# Task brief
In the entries below, the word "projects" appears on some lines. Copy each of those lines.
::: The data :::
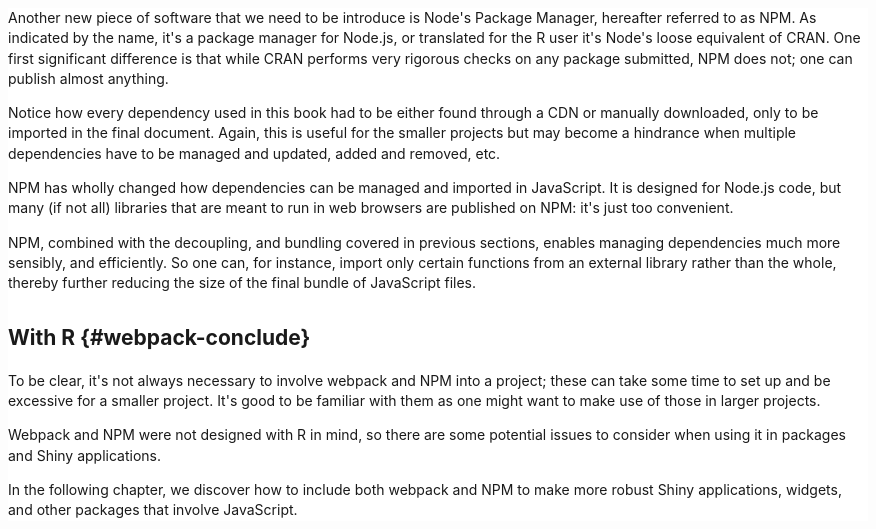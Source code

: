 Another new piece of software that we need to be introduce is Node's Package Manager, hereafter referred to as NPM. As indicated by the name, it's a package manager for Node.js, or translated for the R user it's Node's loose equivalent of CRAN. One first significant difference is that while CRAN performs very rigorous checks on any package submitted, NPM does not; one can publish almost anything.

Notice how every dependency used in this book had to be either found through a CDN or manually downloaded, only to be imported in the final document. Again, this is useful for the smaller projects but may become a hindrance when multiple dependencies have to be managed and updated, added and removed, etc.

NPM has wholly changed how dependencies can be managed and imported in JavaScript. It is designed for Node.js code, but many (if not all) libraries that are meant to run in web browsers are published on NPM: it's just too convenient.

NPM, combined with the decoupling, and bundling covered in previous sections, enables managing dependencies much more sensibly, and efficiently. So one can, for instance, import only certain functions from an external library rather than the whole, thereby further reducing the size of the final bundle of JavaScript files.

## With R {#webpack-conclude}

To be clear, it's not always necessary to involve webpack and NPM into a project; these can take some time to set up and be excessive for a smaller project. It's good to be familiar with them as one might want to make use of those in larger projects.

Webpack and NPM were not designed with R in mind, so there are some potential issues to consider when using it in packages and Shiny applications.

In the following chapter, we discover how to include both webpack and NPM to make more robust Shiny applications, widgets, and other packages that involve JavaScript.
:::
# Result below
Notice how every dependency used in this book had to be either found through a CDN or manually downloaded, only to be imported in the final document. Again, this is useful for the smaller projects but may become a hindrance when multiple dependencies have to be managed and updated, added and removed, etc.
To be clear, it's not always necessary to involve webpack and NPM into a project; these can take some time to set up and be excessive for a smaller project. It's good to be familiar with them as one might want to make use of those in larger projects.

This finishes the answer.